Choosing the Correct Exercise Regimen and Diet Plan You Need to Shape up your Body and be Fit
Many options of exercise and work out plans are available today. There are gyms, exercise and dance classes available in all cities and also in most apartment complexes. Many even have personal gyms at home and have personal instructors to help them. Online classes and workout sessions are also very popular today. It is however very important for you to decide what you want for your body and what exercise and diet plan will best suit and help you achieve the goal you have for your body. Do you have the ideal weight for your height? If you are the ideal weight for your height, do you want to tone and increase the muscle mass in your body. Are you overweight and wanting to lose 5 to 10kgs of fat weight. There is a different strategy involved in each.
1. If a person is already at her/his ideal weight and wanting to build muscle you have to focus on strength training, weight lifting exercises, stretches and may be some yoga too, 3-4 times in a week.
2. Also to build muscle it is not enough to work out without providing a very good diet which is the raw material for the buildup.
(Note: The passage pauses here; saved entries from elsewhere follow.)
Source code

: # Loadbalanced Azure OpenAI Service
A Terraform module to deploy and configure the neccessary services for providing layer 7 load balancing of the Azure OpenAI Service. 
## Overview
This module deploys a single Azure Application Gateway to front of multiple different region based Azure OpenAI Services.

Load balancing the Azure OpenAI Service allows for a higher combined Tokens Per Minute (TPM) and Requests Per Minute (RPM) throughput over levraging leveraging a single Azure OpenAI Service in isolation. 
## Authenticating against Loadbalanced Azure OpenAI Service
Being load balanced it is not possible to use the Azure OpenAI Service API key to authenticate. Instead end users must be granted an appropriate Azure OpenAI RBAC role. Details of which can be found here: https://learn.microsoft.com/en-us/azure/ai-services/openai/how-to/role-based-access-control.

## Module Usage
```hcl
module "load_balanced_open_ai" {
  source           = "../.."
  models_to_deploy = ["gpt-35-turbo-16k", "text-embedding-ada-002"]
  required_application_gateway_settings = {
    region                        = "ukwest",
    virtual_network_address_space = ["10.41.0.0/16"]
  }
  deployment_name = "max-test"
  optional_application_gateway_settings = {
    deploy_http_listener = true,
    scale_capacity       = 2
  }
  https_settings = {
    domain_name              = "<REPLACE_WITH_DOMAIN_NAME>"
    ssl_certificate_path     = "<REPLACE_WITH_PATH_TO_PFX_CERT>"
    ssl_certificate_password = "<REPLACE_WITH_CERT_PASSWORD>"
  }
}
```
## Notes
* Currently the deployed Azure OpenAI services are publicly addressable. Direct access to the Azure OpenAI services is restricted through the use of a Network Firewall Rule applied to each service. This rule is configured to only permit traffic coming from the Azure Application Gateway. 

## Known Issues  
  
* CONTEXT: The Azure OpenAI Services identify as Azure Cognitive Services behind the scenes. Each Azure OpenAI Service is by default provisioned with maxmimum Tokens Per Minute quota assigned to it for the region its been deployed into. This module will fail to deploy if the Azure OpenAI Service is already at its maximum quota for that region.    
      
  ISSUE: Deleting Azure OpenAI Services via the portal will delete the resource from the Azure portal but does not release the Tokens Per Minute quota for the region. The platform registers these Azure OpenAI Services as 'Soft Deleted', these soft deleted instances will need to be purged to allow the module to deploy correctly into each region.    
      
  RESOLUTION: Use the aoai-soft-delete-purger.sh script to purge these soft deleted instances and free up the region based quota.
The diet must first be made up of breakfast, lunch and dinner being carbohydrate and protein food, balanced together. Then over and above the regular protein intake you need to consume a little extra protein in the form of extra skimmed milk and extra egg white. If you normally drink 2 glasses of skimmed milk 250 plus 250 ml then you need to add one more glass of 250ml milk. Therefore, the total being 750ml skimmed milk per day. Normally you would eat 2 egg whites with breakfast and now you may make that into 3 egg whites at breakfast and even add 2 boiled egg whites along with your dinner. If you are a pure vegetarian and there is no egg white then you would have to consume 4 glasses of skimmed milk/curd totally in a day. Besides this you should be consuming one cup dhal with your lunch and one cup dhal with your dinner.
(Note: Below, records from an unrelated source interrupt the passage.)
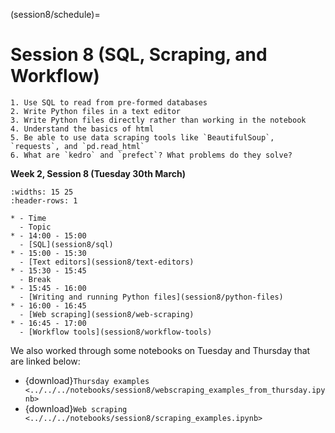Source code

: (session8/schedule)=
# Session 8 (SQL, Scraping, and Workflow)

```{admonition} Aims / Outcomes / Expectations of Workshop:
1. Use SQL to read from pre-formed databases
2. Write Python files in a text editor
3. Write Python files directly rather than working in the notebook
4. Understand the basics of html
5. Be able to use data scraping tools like `BeautifulSoup`, `requests`, and `pd.read_html`
6. What are `kedro` and `prefect`? What problems do they solve?
```

**Week 2, Session 8 (Tuesday 30th March)**

```{list-table}
:widths: 15 25
:header-rows: 1

* - Time
  - Topic
* - 14:00 - 15:00
  - [SQL](session8/sql)
* - 15:00 - 15:30
  - [Text editors](session8/text-editors)
* - 15:30 - 15:45
  - Break
* - 15:45 - 16:00
  - [Writing and running Python files](session8/python-files)
* - 16:00 - 16:45
  - [Web scraping](session8/web-scraping)
* - 16:45 - 17:00
  - [Workflow tools](session8/workflow-tools)
```

We also worked through some notebooks on Tuesday and Thursday that are linked below:


* {download}`Thursday examples <../../../notebooks/session8/webscraping_examples_from_thursday.ipynb>`
* {download}`Web scraping <../../../notebooks/session8/scraping_examples.ipynb>`
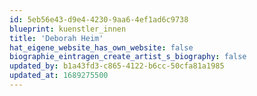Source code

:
 ```yaml
---
id: 5eb56e43-d9e4-4230-9aa6-4ef1ad6c9738
blueprint: kuenstler_innen
title: 'Deborah Heim'
hat_eigene_website_has_own_website: false
biographie_eintragen_create_artist_s_biography: false
updated_by: b1a43fd3-c865-4122-b6cc-50cfa81a1985
updated_at: 1689275500
---
```

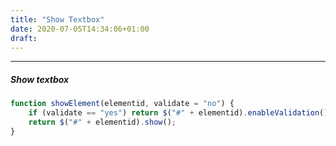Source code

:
 ```yaml
---
title: "Show Textbox"
date: 2020-07-05T14:34:06+01:00
draft: 
---
```


***

##### Show textbox

```javascript
function showElement(elementid, validate = "no") {
    if (validate == "yes") return $("#" + elementid).enableValidation().show();
    return $("#" + elementid).show();
}
```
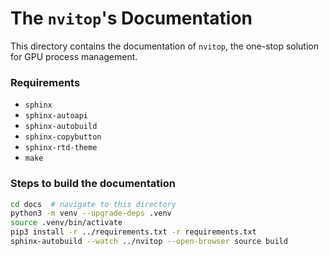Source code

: # The `nvitop`'s Documentation

This directory contains the documentation of `nvitop`, the one-stop solution for GPU process management.

### Requirements  <!-- markdownlint-disable heading-increment -->

- `sphinx`
- `sphinx-autoapi`
- `sphinx-autobuild`
- `sphinx-copybutton`
- `sphinx-rtd-theme`
- `make`

### Steps to build the documentation  <!-- markdownlint-disable heading-increment -->

```bash
cd docs  # navigate to this directory
python3 -m venv --upgrade-deps .venv
source .venv/bin/activate
pip3 install -r ../requirements.txt -r requirements.txt
sphinx-autobuild --watch ../nvitop --open-browser source build
```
3. Finally in order to ensure that you don’t gain weight and keep the fat percent in your body at a minimum you need to do 25-30 minutes cardio exercise like walking or jogging daily, all 7 days a week along with your 3-4 days of weight training and stretching exercises.
To lose fat (weight)
1. If you have to first lose 5-10 or 20kgs weight before you reach your ideal weight then your main focus has to be on cardiovascular exercise like walk/ jog in a park or on the road side or on a treadmill (without incline) or on a cross trainer. This must be a minimum of 25-45 minutes once a day or 25-30 minutes in the morning plus 25-30 minutes in the evening all 7 days. Yoga or weight training or stretches may be done over and above cardio exercise for 30-40 minutes 3 times a week for toning the body but you must not think that these exercises can substitute walk/jog as they are meant only for toning and building muscles. Please be very sure that only and only cardio exercise (minimum 25 -30 minutes at one stretch, nonstop) is able to break down and burn the fat that is stored in any part of your body.
2. However regular you are with your cardio workout you must know that to reduce fat in the body you also need to put a plaster on your mouth and mind if you want to reduce fat that is already stored in your body. You have to completely avoid eating all food containing excess oil like deep fried snacks, chaat, buttery popcorn or corn, etc. Butter, ghee, cream, all sweets, desserts, cakes, cookies, chocolates, ice creams, etc., This cannot be indulged in once a week, similarly you cannot miss your cardio once a week. It is being strict and very regular all 7 days till your finish your 5-10kgs weight loss that counts. You can lose 9-10kgs in 3-4 months.
3. Besides this you must eat all 3 meals, breakfast, lunch and dinner as carbohydrate and protein balanced meals during the entire weight loss period. If not then you will not only lose fat but if the protein intake is not adequate in all 3 meals you will also lose muscle tissue along with fat and you will look aged and have lose, sagging, wrinkled skin after your weight loss. You must never substitute a meal with only fruits, only salads or only boiled vegetables or soups.